Northeastern University researchers are helping public health teams respond to the Ebola outbreak in Central Africa, using intelligence, AI analysis and risk models to guide decisions as the count of suspected cases and deaths keeps changing. The work is aimed at a moving target: 906 suspected cases and 223 suspected deaths were being tracked as of Wednesday, May 27.
Jessica Davis, a research assistant professor in the department of public health and health sciences and a core faculty member at the Network Science Institute, said the outbreak remains hard to measure because the numbers are still suspected. “Everything is still suspected, so it’s hard to even know the reach of the outbreak,” she said. That uncertainty is exactly why the keyword is drawing attention now: the outbreak is active, the numbers are rising, and health officials need help figuring out where the disease may spread next.
Alessandro Vespignani, director of the Network Science Institute and the Sternberg family distinguished professor in physics at Northeastern University, said the team is not working on the ground but is supplying the intelligence that responders need. “One of the first lines of defence is intelligence,” he said. Researchers are trying to determine which countries are at risk of expansion, how best to direct border screening and travel limitations, and whether mitigation efforts are having any effect. They are also trying to pin down the number and location of cases, information that can shape surveillance and forecasting.

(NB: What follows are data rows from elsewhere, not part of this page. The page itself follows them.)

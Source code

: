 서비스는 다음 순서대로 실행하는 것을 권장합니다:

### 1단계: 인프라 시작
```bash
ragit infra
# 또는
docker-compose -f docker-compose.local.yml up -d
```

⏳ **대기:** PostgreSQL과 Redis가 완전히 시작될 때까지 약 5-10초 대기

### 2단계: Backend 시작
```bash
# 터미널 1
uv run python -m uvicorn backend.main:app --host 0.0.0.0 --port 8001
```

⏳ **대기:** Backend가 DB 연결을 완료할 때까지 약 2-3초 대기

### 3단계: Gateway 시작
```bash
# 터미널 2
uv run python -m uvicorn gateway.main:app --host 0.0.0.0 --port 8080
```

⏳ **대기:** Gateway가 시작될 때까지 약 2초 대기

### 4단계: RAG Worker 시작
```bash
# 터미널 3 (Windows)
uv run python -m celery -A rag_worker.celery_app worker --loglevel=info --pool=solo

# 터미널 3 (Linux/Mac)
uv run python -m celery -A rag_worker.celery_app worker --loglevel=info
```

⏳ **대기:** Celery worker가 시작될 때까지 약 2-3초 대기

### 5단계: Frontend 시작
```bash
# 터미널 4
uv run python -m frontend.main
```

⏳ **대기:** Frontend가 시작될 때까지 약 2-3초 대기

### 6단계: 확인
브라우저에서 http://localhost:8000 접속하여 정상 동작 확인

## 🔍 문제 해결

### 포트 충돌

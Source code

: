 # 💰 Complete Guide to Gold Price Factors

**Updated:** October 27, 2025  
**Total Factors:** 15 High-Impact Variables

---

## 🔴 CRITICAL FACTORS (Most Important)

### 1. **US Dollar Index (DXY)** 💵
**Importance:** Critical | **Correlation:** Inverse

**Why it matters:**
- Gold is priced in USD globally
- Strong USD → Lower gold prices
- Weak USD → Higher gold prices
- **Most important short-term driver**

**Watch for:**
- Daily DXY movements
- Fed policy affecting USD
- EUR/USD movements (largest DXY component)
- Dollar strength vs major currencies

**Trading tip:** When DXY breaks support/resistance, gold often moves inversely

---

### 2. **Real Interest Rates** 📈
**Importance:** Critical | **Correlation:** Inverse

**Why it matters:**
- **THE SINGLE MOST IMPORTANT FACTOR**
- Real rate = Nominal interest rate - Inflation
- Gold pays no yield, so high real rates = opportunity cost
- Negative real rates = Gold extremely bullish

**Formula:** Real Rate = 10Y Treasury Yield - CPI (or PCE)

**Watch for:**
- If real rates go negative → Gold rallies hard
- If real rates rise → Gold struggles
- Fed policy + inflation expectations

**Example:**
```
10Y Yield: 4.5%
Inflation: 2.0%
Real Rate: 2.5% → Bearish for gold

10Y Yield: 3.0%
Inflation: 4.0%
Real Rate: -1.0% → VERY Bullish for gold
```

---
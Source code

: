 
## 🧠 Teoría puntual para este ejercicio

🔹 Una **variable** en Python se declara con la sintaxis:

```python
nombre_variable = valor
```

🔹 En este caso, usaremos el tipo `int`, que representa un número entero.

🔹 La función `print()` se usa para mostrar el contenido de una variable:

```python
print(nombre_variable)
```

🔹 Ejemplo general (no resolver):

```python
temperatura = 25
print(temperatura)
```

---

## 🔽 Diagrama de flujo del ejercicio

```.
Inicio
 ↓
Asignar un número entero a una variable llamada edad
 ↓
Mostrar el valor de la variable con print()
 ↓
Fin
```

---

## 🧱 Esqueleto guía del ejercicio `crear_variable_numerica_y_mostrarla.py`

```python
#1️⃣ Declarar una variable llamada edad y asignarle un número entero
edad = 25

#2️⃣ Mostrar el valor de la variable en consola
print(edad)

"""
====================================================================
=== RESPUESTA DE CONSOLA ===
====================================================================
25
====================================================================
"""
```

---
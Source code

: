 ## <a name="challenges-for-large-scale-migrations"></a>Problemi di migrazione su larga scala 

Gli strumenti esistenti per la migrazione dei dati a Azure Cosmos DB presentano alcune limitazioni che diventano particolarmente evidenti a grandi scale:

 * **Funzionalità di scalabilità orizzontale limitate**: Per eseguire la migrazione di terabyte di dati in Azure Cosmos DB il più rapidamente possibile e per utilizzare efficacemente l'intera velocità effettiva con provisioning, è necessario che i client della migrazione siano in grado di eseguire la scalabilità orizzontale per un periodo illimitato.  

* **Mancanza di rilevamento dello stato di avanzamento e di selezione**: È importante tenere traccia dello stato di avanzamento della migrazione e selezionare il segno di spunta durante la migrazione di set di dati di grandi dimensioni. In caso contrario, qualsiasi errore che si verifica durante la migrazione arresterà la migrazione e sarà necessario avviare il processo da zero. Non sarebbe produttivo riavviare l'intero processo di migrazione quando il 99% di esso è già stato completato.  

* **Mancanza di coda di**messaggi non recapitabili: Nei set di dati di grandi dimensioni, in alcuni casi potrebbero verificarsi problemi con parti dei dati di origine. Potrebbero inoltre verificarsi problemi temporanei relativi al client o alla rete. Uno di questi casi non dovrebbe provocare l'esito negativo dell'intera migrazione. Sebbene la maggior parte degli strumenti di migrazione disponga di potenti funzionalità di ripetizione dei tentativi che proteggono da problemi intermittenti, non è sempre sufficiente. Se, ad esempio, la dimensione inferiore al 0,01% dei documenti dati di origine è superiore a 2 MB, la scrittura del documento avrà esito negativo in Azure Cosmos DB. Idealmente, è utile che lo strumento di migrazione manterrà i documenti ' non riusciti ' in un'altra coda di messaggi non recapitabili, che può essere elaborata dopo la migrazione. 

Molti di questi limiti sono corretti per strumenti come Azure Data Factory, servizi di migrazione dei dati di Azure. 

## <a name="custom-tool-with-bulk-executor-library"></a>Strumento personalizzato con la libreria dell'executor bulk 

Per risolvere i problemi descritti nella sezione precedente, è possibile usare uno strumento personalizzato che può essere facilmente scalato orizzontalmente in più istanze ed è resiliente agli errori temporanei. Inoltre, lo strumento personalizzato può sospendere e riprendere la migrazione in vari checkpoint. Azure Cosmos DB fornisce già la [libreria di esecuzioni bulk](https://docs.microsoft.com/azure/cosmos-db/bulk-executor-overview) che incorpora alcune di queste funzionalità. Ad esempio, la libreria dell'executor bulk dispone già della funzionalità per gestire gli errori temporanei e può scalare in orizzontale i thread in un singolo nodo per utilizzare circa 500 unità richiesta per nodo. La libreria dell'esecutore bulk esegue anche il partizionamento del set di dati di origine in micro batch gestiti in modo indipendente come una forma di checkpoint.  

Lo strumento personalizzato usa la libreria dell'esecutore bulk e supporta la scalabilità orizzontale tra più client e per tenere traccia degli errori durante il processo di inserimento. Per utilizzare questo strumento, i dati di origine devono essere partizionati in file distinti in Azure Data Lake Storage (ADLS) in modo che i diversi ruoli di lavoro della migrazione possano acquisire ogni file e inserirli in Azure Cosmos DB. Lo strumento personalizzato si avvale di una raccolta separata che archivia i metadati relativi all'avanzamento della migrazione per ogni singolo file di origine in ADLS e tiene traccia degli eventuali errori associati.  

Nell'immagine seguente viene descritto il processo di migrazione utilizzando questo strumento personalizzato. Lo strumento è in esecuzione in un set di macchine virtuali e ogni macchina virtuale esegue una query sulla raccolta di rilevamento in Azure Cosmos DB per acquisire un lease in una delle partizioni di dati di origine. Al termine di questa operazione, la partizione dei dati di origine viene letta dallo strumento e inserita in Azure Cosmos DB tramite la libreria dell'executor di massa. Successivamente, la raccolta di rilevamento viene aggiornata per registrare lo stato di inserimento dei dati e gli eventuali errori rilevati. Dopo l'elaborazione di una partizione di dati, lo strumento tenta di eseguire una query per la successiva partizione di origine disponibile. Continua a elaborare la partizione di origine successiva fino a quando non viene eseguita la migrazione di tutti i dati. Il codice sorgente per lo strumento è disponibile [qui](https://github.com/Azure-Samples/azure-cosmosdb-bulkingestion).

The problem is that the data itself can blur the picture. Vespignani said daily increases do not automatically show how fast the epidemic is growing, because they can also reflect a surveillance system that is only now catching up. On May 15, lab tests confirmed deaths from the Bundibugyo strain of Ebola in Ituri Province in the Democratic Republic of the Congo and in Kampala, Uganda, and two days later the World Health Organization declared the outbreak a public health emergency of international concern. Since then, Northeastern researchers have been feeding models and analysis into the response, even as the extent of the outbreak remains difficult to map with confidence.
The center behind much of that work, the Center for Advanced Epidemic Analytics and Predictive Modeling Technology, or EPISTORM, is designed to improve modeling, forecasting tools and the use of data during health emergencies. It is funded by Insight Net, a CDC network focused on infectious disease threats. Northeastern researchers also worked on previous major Ebola outbreaks on the continent, but this outbreak still has a basic question hanging over it: whether the response can get ahead of the spread before the suspected counts turn into something far larger.